Folks change what their childhood was like all the time: the serial killer who believes, in retrospect, that mommy and daddy kicking the ** out of him was the root of his later habits; the successful corporate **** who rose out of “poverty”. None of these examples apply in a general sense, nor do they mean that there wasn’t a solid, objective reality of what has occured… but all we have is what’s with us of it, in the present moment. Memories that we almost invariably alter in one way or another, in relation to the present, and to the potentials of the future we see in those present moments.
What I’m talking about is reminiscent of a fictional force technique.
“When you drop a pebble into a river, what happens? There’s a splash, and then the splash disappears. The splash is real, but the river doesn’t change. It continues on just the same.”~Darth Caedus
Above is a metaphor used to describe the nature of that technique, by one of the most notable characters to use it. He further explained it to his apprentice at one point, telling her that the change was real but that there was no danger of altering the objective past. Desperate to believe the changes she had made were real, Tahiri argued that the objective reality of the past must have been affected, that the pebble you throw into a river causes a ripple and disappears from sight, but it’s still there at the bottom. His response was that yes, it was still there, but only in her mind.
My point is that you can change the present and future by altering (a persons perceptions of) the past.

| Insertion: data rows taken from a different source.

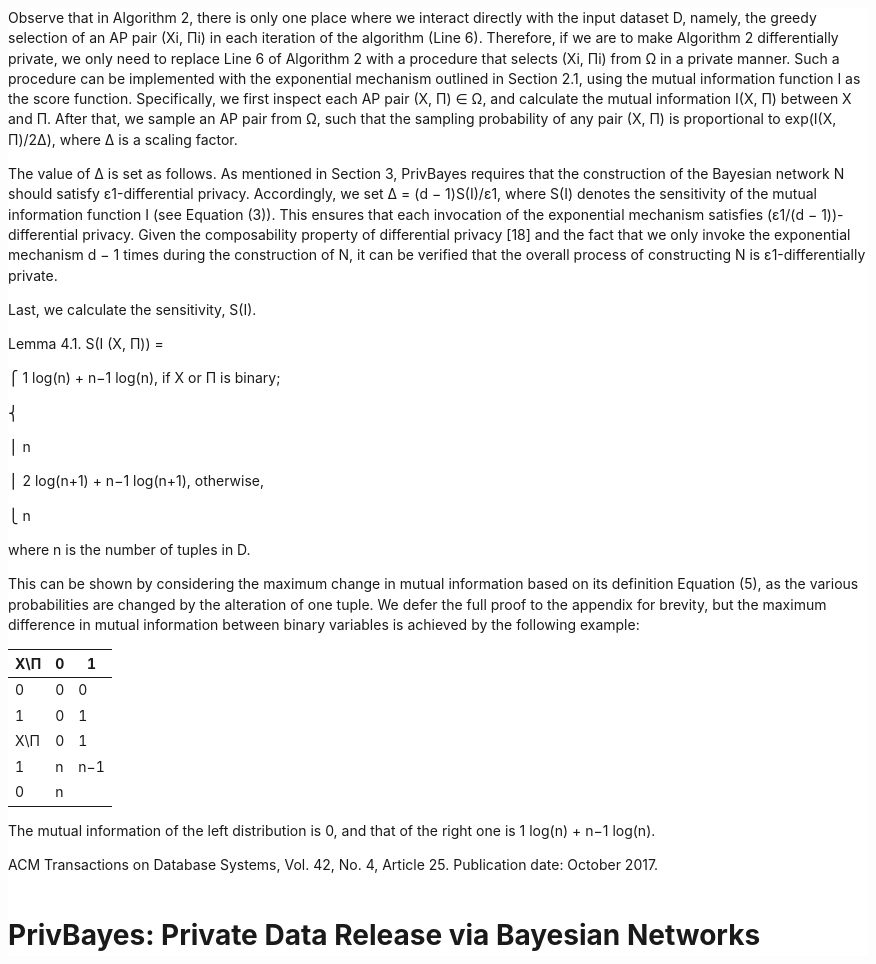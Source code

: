 Observe that in Algorithm 2, there is only one place where we interact directly with the input dataset D, namely, the greedy selection of an AP pair (Xi, Πi) in each iteration of the algorithm (Line 6). Therefore, if we are to make Algorithm 2 differentially private, we only need to replace Line 6 of Algorithm 2 with a procedure that selects (Xi, Πi) from Ω in a private manner. Such a procedure can be implemented with the exponential mechanism outlined in Section 2.1, using the mutual information function I as the score function. Specifically, we first inspect each AP pair (X, Π) ∈ Ω, and calculate the mutual information I(X, Π) between X and Π. After that, we sample an AP pair from Ω, such that the sampling probability of any pair (X, Π) is proportional to exp(I(X, Π)/2Δ), where Δ is a scaling factor.

The value of Δ is set as follows. As mentioned in Section 3, PrivBayes requires that the construction of the Bayesian network N should satisfy ε1-differential privacy. Accordingly, we set Δ = (d − 1)S(I)/ε1, where S(I) denotes the sensitivity of the mutual information function I (see Equation (3)). This ensures that each invocation of the exponential mechanism satisfies (ε1/(d − 1))-differential privacy. Given the composability property of differential privacy [18] and the fact that we only invoke the exponential mechanism d − 1 times during the construction of N, it can be verified that the overall process of constructing N is ε1-differentially private.

Last, we calculate the sensitivity, S(I).

Lemma 4.1. S(I (X, Π)) =

⎧ 1 log(n) + n−1 log(n), if X or Π is binary;

⎨

⎪ n

⎪ 2 log(n+1) + n−1 log(n+1), otherwise,

⎩ n

where n is the number of tuples in D.

This can be shown by considering the maximum change in mutual information based on its definition Equation (5), as the various probabilities are changed by the alteration of one tuple. We defer the full proof to the appendix for brevity, but the maximum difference in mutual information between binary variables is achieved by the following example:

|X\Π|0|1|
|---|---|---|
|0|0|0|
|1|0|1|
|X\Π|0|1|
|1|n|n−1|
|0|n| |

The mutual information of the left distribution is 0, and that of the right one is 1 log(n) + n−1 log(n).

ACM Transactions on Database Systems, Vol. 42, No. 4, Article 25. Publication date: October 2017.

# PrivBayes: Private Data Release via Bayesian Networks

He used the flow walking technique to manipulate a woman into learning from him, supporting his efforts and values, and working with him against people they had both considered family, friends, and allies for the better part of their short lives. Not unlike any real, non-fictional person that changes his perception of the past to motivate him or herself, or to gain a sense of empowerment, or even of accomplishment. The only part of the past that needs to change in order to influence the present is ones perception of it. When that is transmuted, the reality of history (personal or collective) is virtually irrelevant.
In effect, for all intents and purposes… the past is changed all the time.